先週、「栗城史多氏について①」を書いたので、その続きを。
本日、下記のようなニュースを見ました。
BSジャパン、エベレストで滑落死の栗城史多さん追悼放送決定「その灯がこれからも続くよう願って」
記事内に、本番組に関してプロデューサーの“栗城さんの冒険スタイルを全面的に支持するということではありません”のコメントがあるのが気になるところです。
別にテレビ東京を批判するわけではないのですが、前知識のない状態で彼のドキュメント(例え客観性を最重要視した編集だとしても)を観れば、結果的に彼を称賛することになってしまう気がするのです。ここは視聴者の方々の知識と価値観に左右されるので、現時点では何とも言えません。

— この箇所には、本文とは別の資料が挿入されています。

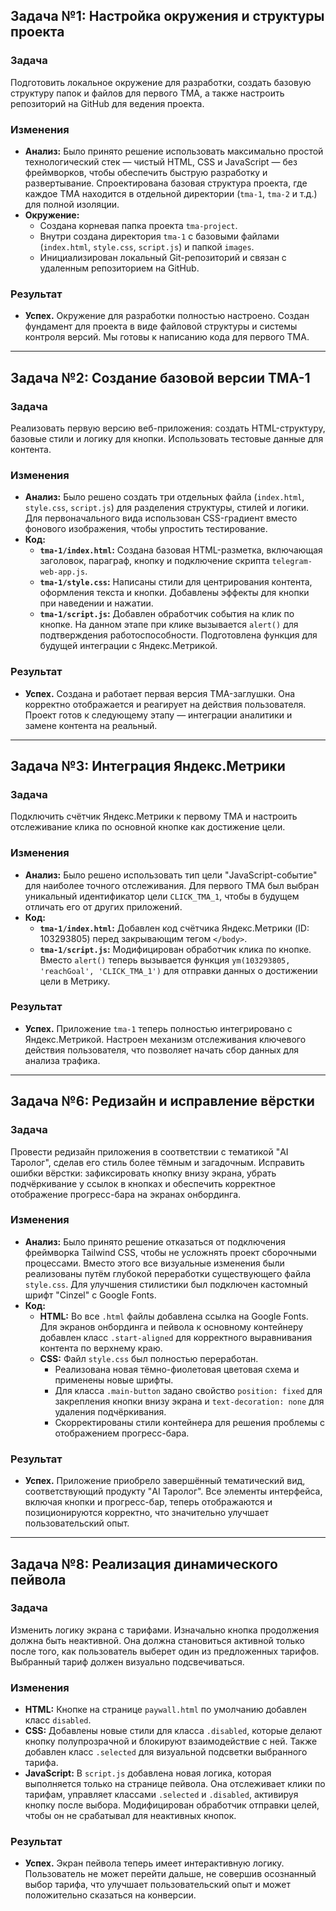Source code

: ## Задача №1: Настройка окружения и структуры проекта

### Задача
Подготовить локальное окружение для разработки, создать базовую структуру папок и файлов для первого TMA, а также настроить репозиторий на GitHub для ведения проекта.

### Изменения
* **Анализ:** Было принято решение использовать максимально простой технологический стек — чистый HTML, CSS и JavaScript — без фреймворков, чтобы обеспечить быструю разработку и развертывание. Спроектирована базовая структура проекта, где каждое TMA находится в отдельной директории (`tma-1`, `tma-2` и т.д.) для полной изоляции.
* **Окружение:**
    * Создана корневая папка проекта `tma-project`.
    * Внутри создана директория `tma-1` с базовыми файлами (`index.html`, `style.css`, `script.js`) и папкой `images`.
    * Инициализирован локальный Git-репозиторий и связан с удаленным репозиторием на GitHub.

### Результат
* **Успех.** Окружение для разработки полностью настроено. Создан фундамент для проекта в виде файловой структуры и системы контроля версий. Мы готовы к написанию кода для первого TMA.

---

## Задача №2: Создание базовой версии TMA-1

### Задача
Реализовать первую версию веб-приложения: создать HTML-структуру, базовые стили и логику для кнопки. Использовать тестовые данные для контента.

### Изменения
* **Анализ:** Было решено создать три отдельных файла (`index.html`, `style.css`, `script.js`) для разделения структуры, стилей и логики. Для первоначального вида использован CSS-градиент вместо фонового изображения, чтобы упростить тестирование.
* **Код:**
    * **`tma-1/index.html`:** Создана базовая HTML-разметка, включающая заголовок, параграф, кнопку и подключение скрипта `telegram-web-app.js`.
    * **`tma-1/style.css`:** Написаны стили для центрирования контента, оформления текста и кнопки. Добавлены эффекты для кнопки при наведении и нажатии.
    * **`tma-1/script.js`:** Добавлен обработчик события на клик по кнопке. На данном этапе при клике вызывается `alert()` для подтверждения работоспособности. Подготовлена функция для будущей интеграции с Яндекс.Метрикой.

### Результат
* **Успех.** Создана и работает первая версия TMA-заглушки. Она корректно отображается и реагирует на действия пользователя. Проект готов к следующему этапу — интеграции аналитики и замене контента на реальный.

---

## Задача №3: Интеграция Яндекс.Метрики

### Задача
Подключить счётчик Яндекс.Метрики к первому TMA и настроить отслеживание клика по основной кнопке как достижение цели.

### Изменения
* **Анализ:** Было решено использовать тип цели "JavaScript-событие" для наиболее точного отслеживания. Для первого TMA был выбран уникальный идентификатор цели `CLICK_TMA_1`, чтобы в будущем отличать его от других приложений.
* **Код:**
    * **`tma-1/index.html`:** Добавлен код счётчика Яндекс.Метрики (ID: 103293805) перед закрывающим тегом `</body>`.
    * **`tma-1/script.js`:** Модифицирован обработчик клика по кнопке. Вместо `alert()` теперь вызывается функция `ym(103293805, 'reachGoal', 'CLICK_TMA_1')` для отправки данных о достижении цели в Метрику.

### Результат
* **Успех.** Приложение `tma-1` теперь полностью интегрировано с Яндекс.Метрикой. Настроен механизм отслеживания ключевого действия пользователя, что позволяет начать сбор данных для анализа трафика.

---

## Задача №6: Редизайн и исправление вёрстки

### Задача
Провести редизайн приложения в соответствии с тематикой "AI Таролог", сделав его стиль более тёмным и загадочным. Исправить ошибки вёрстки: зафиксировать кнопку внизу экрана, убрать подчёркивание у ссылок в кнопках и обеспечить корректное отображение прогресс-бара на экранах онбординга.

### Изменения
* **Анализ:** Было принято решение отказаться от подключения фреймворка Tailwind CSS, чтобы не усложнять проект сборочными процессами. Вместо этого все визуальные изменения были реализованы путём глубокой переработки существующего файла `style.css`. Для улучшения стилистики был подключен кастомный шрифт "Cinzel" с Google Fonts.
* **Код:**
    * **HTML:** Во все `.html` файлы добавлена ссылка на Google Fonts. Для экранов онбординга и пейвола к основному контейнеру добавлен класс `.start-aligned` для корректного выравнивания контента по верхнему краю.
    * **CSS:** Файл `style.css` был полностью переработан.
        * Реализована новая тёмно-фиолетовая цветовая схема и применены новые шрифты.
        * Для класса `.main-button` задано свойство `position: fixed` для закрепления кнопки внизу экрана и `text-decoration: none` для удаления подчёркивания.
        * Скорректированы стили контейнера для решения проблемы с отображением прогресс-бара.

### Результат
* **Успех.** Приложение приобрело завершённый тематический вид, соответствующий продукту "AI Таролог". Все элементы интерфейса, включая кнопки и прогресс-бар, теперь отображаются и позиционируются корректно, что значительно улучшает пользовательский опыт.

---

## Задача №8: Реализация динамического пейвола

### Задача
Изменить логику экрана с тарифами. Изначально кнопка продолжения должна быть неактивной. Она должна становиться активной только после того, как пользователь выберет один из предложенных тарифов. Выбранный тариф должен визуально подсвечиваться.

### Изменения
* **HTML:** Кнопке на странице `paywall.html` по умолчанию добавлен класс `disabled`.
* **CSS:** Добавлены новые стили для класса `.disabled`, которые делают кнопку полупрозрачной и блокируют взаимодействие с ней. Также добавлен класс `.selected` для визуальной подсветки выбранного тарифа.
* **JavaScript:** В `script.js` добавлена новая логика, которая выполняется только на странице пейвола. Она отслеживает клики по тарифам, управляет классами `.selected` и `.disabled`, активируя кнопку после выбора. Модифицирован обработчик отправки целей, чтобы он не срабатывал для неактивных кнопок.

### Результат
* **Успех.** Экран пейвола теперь имеет интерактивную логику. Пользователь не может перейти дальше, не совершив осознанный выбор тарифа, что улучшает пользовательский опыт и может положительно сказаться на конверсии.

さらに付け加えると、栗城氏を称賛するな”とまでは言いませんが、“挑戦を続ける精神は素晴らしいが、事実と異なる発信をしたり、自分の技量を遥かに超える(実現不可能な)目標を掲げるのは良くない”ことはきちんと言い表すべきだと思います。
話は変わりますが、阿部雅龍さんという方が栗城氏について述べられた記事がありました。
阿部雅龍さんのことはこの記事を見るまで知りませんでしたが、個人的には共感できる部分が多いです。
「冒険の共有」や「否定の壁をこわす」ことが彼の目指すべきところだったとしたら、その手段は登山でなくてもよかったと思います。
ただ、彼の経験や思いから登山を選択して、そこで目標をエベレストにしたのは彼自身です。
「支援者や広告代理店などスポンサーが彼を追い込んだ」との記事も目にしますが、1つ前のブログにも書いた通り、最終的な責任があるのは本人のみです。
“幼稚で極端な例えだ”と非難されるかもしれませんが、スポンサーが「限界に挑んで死んで来い」と言っていたとしても、エベレストに行ったのは彼の意思であり、責任は彼にあると思います。
根本的な部分の意見ですが、「冒険の共有」や「否定の壁をこわす」のであれば、もっと身近なところの成果でよかったのではないかと思います。
今でこそ登山も裾野が広いスポーツになりましたが、海外の山、しかもエベレストへ行くとなると一般の社会人は犠牲にするものが多すぎます。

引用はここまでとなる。